The Hispanic vote represented a mere 9 percent of all ballots cast in the 2008 presidential election, but the peculiarities of the United States electoral system makes the presence of those votes in certain states crucial for the national result.

While President Barack Obama, who in 2008 won 67 percent of Hispanic votes, and hopefuls for the Republican presidential nomination calculate their chances with this bloc, Hispanic voters might feel they are little more than pawns in a much larger game.

Since a presidential election in the United States is decided in an Electoral College to which the states send delegations proportional to their population, the presence of Hispanics in some of them makes their vote crucial.
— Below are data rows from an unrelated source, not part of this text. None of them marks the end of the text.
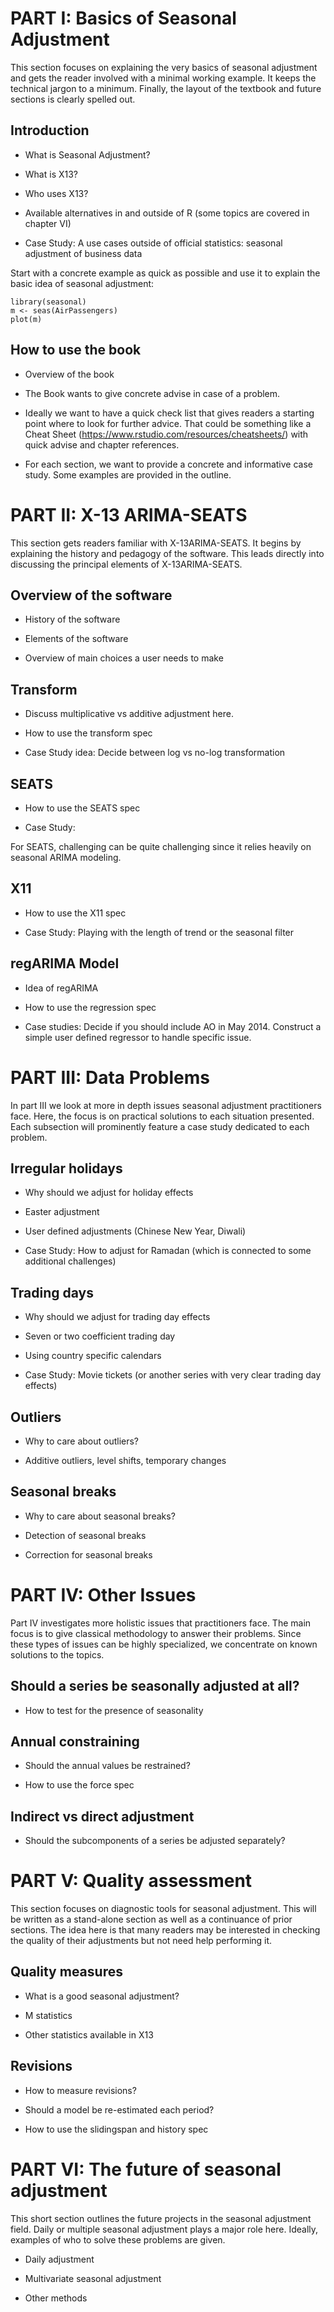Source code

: PART I: Basics of Seasonal Adjustment
======================================

This section focuses on explaining the very basics of seasonal adjustment and gets the reader involved with a minimal working example.
It keeps the technical jargon to a minimum.
Finally, the layout of the textbook and future sections is clearly spelled out.

## Introduction

- What is Seasonal Adjustment?

- What is X13?

- Who uses X13?

- Available alternatives in and outside of R (some topics are covered in chapter VI)

- Case Study: A use cases outside of official statistics: seasonal adjustment of business data

Start with a concrete example as quick as possible and use it to explain the basic idea of seasonal adjustment:

    library(seasonal)
    m <- seas(AirPassengers)
    plot(m)

## How to use the book

- Overview of the book

- The Book wants to give concrete advise in case of a problem.

- Ideally we want to have a quick check list that gives readers a starting point where to look for further advice. That could be something like a Cheat Sheet (https://www.rstudio.com/resources/cheatsheets/) with quick advise and chapter references.

- For each section, we want to provide a concrete and informative case study. Some examples are provided in the outline.


PART II: X-13 ARIMA-SEATS
=========================

This section gets readers familiar with X-13ARIMA-SEATS.
It begins by explaining the history and pedagogy of the software.
This leads directly into discussing the principal elements of X-13ARIMA-SEATS.

## Overview of the software

- History of the software

- Elements of the software

- Overview of main choices a user needs to make


## Transform

- Discuss multiplicative vs additive adjustment here.

- How to use the transform spec

- Case Study idea: Decide between log vs no-log transformation


## SEATS

- How to use the SEATS spec

- Case Study:

For SEATS, challenging can be quite challenging since it relies heavily on seasonal ARIMA modeling.


## X11

- How to use the X11 spec

- Case Study: Playing with the length of trend or the seasonal filter


## regARIMA Model

- Idea of regARIMA

- How to use the regression spec

- Case studies: Decide if you should include AO in May 2014. Construct a simple user defined regressor to handle specific issue.


PART III: Data Problems
=======================

In part III we look at more in depth issues seasonal adjustment practitioners face.
Here, the focus is on practical solutions to each situation presented.
Each subsection will prominently feature a case study dedicated to each problem.

## Irregular holidays

- Why should we adjust for holiday effects

- Easter adjustment

- User defined adjustments (Chinese New Year, Diwali)

- Case Study: How to adjust for Ramadan (which is connected to some additional challenges)


## Trading days

- Why should we adjust for trading day effects

- Seven or two coefficient trading day

- Using country specific calendars

- Case Study: Movie tickets (or another series with very clear trading day effects)


## Outliers

- Why to care about outliers?

- Additive outliers, level shifts, temporary changes


## Seasonal breaks

- Why to care about seasonal breaks?

- Detection of seasonal breaks

- Correction for seasonal breaks


PART IV: Other Issues
=====================

Part IV investigates more holistic issues that practitioners face.
The main focus is to give classical methodology to answer their problems.
Since these types of issues can be highly specialized, we concentrate on known solutions to the topics.

## Should a series be seasonally adjusted at all?

- How to test for the presence of seasonality

## Annual constraining

- Should the annual values be restrained?

- How to use the force spec

## Indirect vs direct adjustment

- Should the subcomponents of a series be adjusted separately?


PART V: Quality assessment
==========================

This section focuses on diagnostic tools for seasonal adjustment.
This will be written as a stand-alone section as well as a continuance of prior sections.
The idea here is that many readers may be interested in checking the quality of their adjustments but not need help performing it.

## Quality measures

- What is a good seasonal adjustment?

- M statistics

- Other statistics available in X13

## Revisions

- How to measure revisions?

- Should a model be re-estimated each period?

- How to use the slidingspan and history spec


PART VI: The future of seasonal adjustment
==========================================

This short section outlines the future projects in the seasonal adjustment field.
Daily or multiple seasonal adjustment plays a major role here.
Ideally, examples of who to solve these problems are given.

- Daily adjustment

- Multivariate seasonal adjustment

- Other methods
In New Mexico, for example, the Hispanic vote rose from 32 percent of the total in 2004 to 41 percent in 2008, in Texas it remained at 20 percent, in Arizona it went from 12 percent to 16 percent, and in Nevada from 10 percent to 15 percent.

In Florida the Hispanic vote is around 15 percent of the total.

But Hispanics are a diverse segment and politicians chasing their votes know that the same approach won't work with Cuban-Americans in Florida, Puerto Ricans in New York and New Jersey, Mexican-Americans in California and the Southwest, and many other immigrants of Latin American origin in Illinois and Virginia.

According to the 2010 Census, the population that identifies itself as "Hispanic" or "Latino" grew by 43 percent over the previous 10 years, a figure that dwarfs the 9.7 percent growth of the population as a whole.

Representation in the lower house of Congress is done in proportion to state populations distributed in districts whose limits are readjusted according to Census figures.

Drawing the lines has not yet been completed for the 2012 elections, but there are at least 118 existing districts where more than a fifth of the population is Hispanic, compared with 28 districts in the redistricting that followed the 2000 Census.

Out of the 118 districts where the Hispanic vote carries the most weight, more than 90 are in California, Texas, Florida and New York, the states with the most electoral votes.

According to surveys, Hispanics continue to favor Democrats in Congress and President Obama, though these politicos by no means have the Hispanic vote nailed down.

Hispanic voters were as battered as the rest of the population by the recession, but their jobless index is over 11 percent compared with 8.6 percent of the general population.

And disappointment has grown among Latinos who have undocumented family members or friends - since Obama came to the White House, nothing has been done to pass a comprehensive reform of immigration law. On the contrary, there are now more deportations than ever.

But if Hispanic voters feel less than enthusiastic about going to the polls and voting for Obama in 2012, they have real reasons to worry about any of the candidates currently in the race for the Republican presidential nomination.

The only one who apparently gives a thought to the question of what to do about the 12 million undocumented immigrants already in the country, some of them for decades, is former House Speaker Newt Gingrich.

His proposal: some form of legalization for the undocumented who have a family, have paid their taxes, who are members of a church, good neighbors and business owners, that would allow them to work legally in the United States.

But they could never obtain citizenship - in other words, no danger that they'll ever vote Democratic.

Some analysts have mentioned another possible lure for Republicans fishing for the Hispanic vote - a vice presidential nomination for a Hispanic in the 2012 elections.

Mentioned as possibilities for the nomination are the freshman senator from Florida, Marco Rubio, and New Mexico Gov. Susana Martinez.